The interaction at the library piqued my interest about the history and design of QR codes so I invite those who may be interested to read on.

The predecessor of QR codes was the barcode which are on all products purchased at the supermarket and elsewhere. Barcodes were developed in the U.S. in 1948 and came to prominence during the 70s, especially in retail and manufacturing.

Generic barcode

Limitations of these one-dimensional codes are many. They can easily be damaged, preventing them from working, they can only store 20 alphanumeric characters and if the item is small, a barcode may not fit on it at all.

Two dimensional barcodes were developed in the 80s but did not gain traction as they remained proprietary to each developer.

Credit:scanova.io

In 1974 Toyota was not happy with the Barcode system used in their automobile factories. They wanted more speed and an error-free assembly line. The company assigned its sister concern, Denso Wave, to come up with a solution.
It was Masahiro Hara from Denso Wave who developed the Quick Response Code or QR Code.

Denso Wave decided to make the specifications of the code public so anyone was free to use it. The company still holds the patent rights but have decided not to exercise them. This move allowed widespread adoption of the technology.1

Credit:scanova.io

Advantages of QR Codes over Barcodes

a. Storage Capacity: QR Codes can store up to 7,089 numeric characters;
b. Smaller Size: For the same data, a QR Code takes up lesser space compared to a Barcode;
c. Orientation: A QR Code is scannable from any angle;
d. Encoding: QR Codes can encode numeric, alphanumeric, binary, and Kanji^ characters;
e.
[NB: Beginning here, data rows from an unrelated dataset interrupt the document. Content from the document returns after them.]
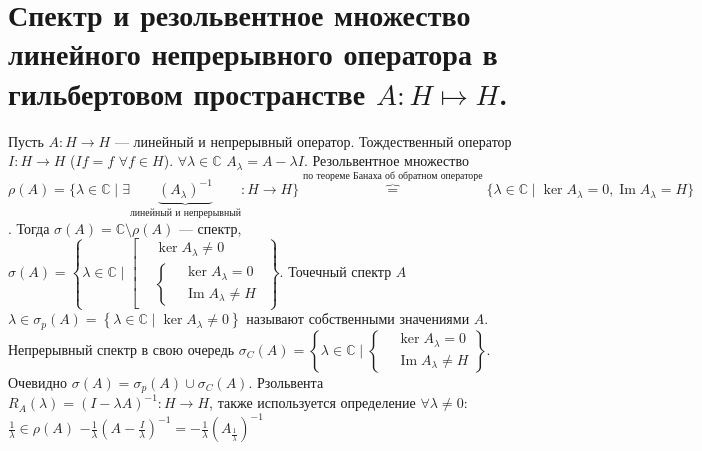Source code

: \documentclass[12pt]{article}
\DeclareMathOperator{\Imm}{Im}
\newcommand{\Al}{A_\lambda}
\newcommand{\Rez}{(I - \lambda A)^{-1}}
\begin{document}
\newtheorem{Theor}{Теорема}
\newtheorem{Opr}{Опреление}
\newtheorem{Prim}{Пример}
\newtheorem{Upr}{Упражнение}
\newtheorem{Nabl}{Наблюдение}
\newtheorem{Zam}{Замечание}
\section*{Спектр и резольвентное множество линейного непрерывного оператора в гильбертовом пространстве $A : H \mapsto H$.}
Пусть $A : H \to H$ --- линейный и непрерывный оператор.
Тождественный оператор $I : H \to H$ ($If = f$ $\forall f \in H$).
$\forall \lambda \in \mathbb C$ $A_\lambda = A - \lambda I$.
Резольвентное множество $\rho(A) = \{ \lambda \in \mathbb C \mid \exists \underbrace{(A_\lambda)^{-1}}_{\text{линейный и непрерывный}} : H \to H \} 
\overbrace{=}^{\text{по теореме Банаха об обратном операторе}} \{ \lambda \in \mathbb C \mid \ker A_\lambda = 0, \Imm A_\lambda = H \}$.
Тогда $\sigma(A) = \mathbb C \setminus \rho(A)$ --- спектр, $\sigma(A) = \left \{ \lambda \in \mathbb C \mid 
\left [
    \begin{aligned}
        &\ker A_\lambda \ne 0\\
        &\left \{
            \begin{aligned}
                &\ker \Al = 0\\
                &\Imm \Al \ne H
            \end{aligned}
            \right.
    \end{aligned}
\right.\right\}$.
Точечный спектр $A$ $\lambda \in \sigma_p(A)= \left \{ \lambda \in \mathbb C \mid \ker A_\lambda \ne 0 \right\}$ называют собственными значениями $A$.
Непрерывный спектр в свою очередь $\sigma_C(A) =  \left \{ \lambda \in \mathbb C \mid 
\left\{
    \begin{aligned}
                &\ker \Al = 0\\
                &\Imm \Al \ne H
    \end{aligned}
\right.\right \}$.
Очевидно $\sigma(A) = \sigma_p(A) \cup \sigma_C(A)$.
Рзольвента $R_A(\lambda) = \Rez : H \to H$, также используется определение
$\forall \lambda \ne 0$: $\frac{1}{\lambda} \in \rho(A)$ $-\frac{1}{\lambda}(A - \frac{I}{\lambda})^{-1} = -\frac{1}{\lambda}(A_{\frac1{\lambda}})^{-1}$
\end{document}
Error Correction: QR Codes remain scannable despite wear and tear (up to 30%)1.

^Kanji (漢字), one of the three scripts used in the Japanese language, are Chinese characters, which were first introduced to Japan in the 5th century via Korea.2 There are over three thousand regular-use Kanji, out of a possible 50,000 characters!
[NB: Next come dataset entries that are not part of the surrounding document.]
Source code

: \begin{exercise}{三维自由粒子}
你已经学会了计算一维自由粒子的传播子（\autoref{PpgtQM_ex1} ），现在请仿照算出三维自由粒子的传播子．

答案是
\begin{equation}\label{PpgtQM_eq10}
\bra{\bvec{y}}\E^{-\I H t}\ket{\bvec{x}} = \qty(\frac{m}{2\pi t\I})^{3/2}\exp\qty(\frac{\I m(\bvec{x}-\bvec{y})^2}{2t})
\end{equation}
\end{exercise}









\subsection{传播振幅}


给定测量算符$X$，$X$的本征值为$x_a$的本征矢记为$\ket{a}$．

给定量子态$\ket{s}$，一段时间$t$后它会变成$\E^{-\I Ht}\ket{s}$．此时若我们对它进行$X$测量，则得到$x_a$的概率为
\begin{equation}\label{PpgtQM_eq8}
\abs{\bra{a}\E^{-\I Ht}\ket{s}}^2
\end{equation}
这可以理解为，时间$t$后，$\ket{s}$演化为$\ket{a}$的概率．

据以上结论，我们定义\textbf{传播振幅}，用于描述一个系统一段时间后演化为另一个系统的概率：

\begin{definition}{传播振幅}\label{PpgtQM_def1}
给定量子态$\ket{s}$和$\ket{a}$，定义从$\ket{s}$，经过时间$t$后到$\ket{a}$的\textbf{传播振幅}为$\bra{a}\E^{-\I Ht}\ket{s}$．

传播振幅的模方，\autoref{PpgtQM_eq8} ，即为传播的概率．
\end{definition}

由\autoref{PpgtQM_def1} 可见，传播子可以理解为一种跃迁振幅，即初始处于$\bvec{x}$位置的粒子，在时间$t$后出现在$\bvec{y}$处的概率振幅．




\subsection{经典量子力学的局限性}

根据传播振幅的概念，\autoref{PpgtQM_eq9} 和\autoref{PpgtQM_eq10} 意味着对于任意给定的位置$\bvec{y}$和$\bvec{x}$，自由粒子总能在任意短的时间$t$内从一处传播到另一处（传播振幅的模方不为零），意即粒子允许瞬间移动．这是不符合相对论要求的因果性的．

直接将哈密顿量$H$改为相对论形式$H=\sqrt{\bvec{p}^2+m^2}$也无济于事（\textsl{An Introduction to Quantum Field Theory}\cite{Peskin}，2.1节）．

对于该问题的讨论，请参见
A QR code can be used to order food, pay bills, verify authenticity/identity or even can be placed on a headstone. The code then leads to a virtual grave site of the deceased.

The format information records two things: the error correction level and the mask pattern used for the symbol.3 The error correction uses mathematical error correcting formulae so the codes stay usable, whilst masking is used to break up patterns in the data area that might confuse a scanner, such as large blank areas.

Your eyes may glaze over if we go into further details, but the images below show how the complexity of the code can increase.

Format information QR Code Credit: Bobmath, CC0- Wikimedia Commons

There are several standards that cover the encoding of data as QR codes: This picture below highlights the complexity the QR code.

Example QR code, Credit: Bobmath - CC0 Wikimedia Commons

Companies can create their own QR code to perform certain functions and brand it accordingly.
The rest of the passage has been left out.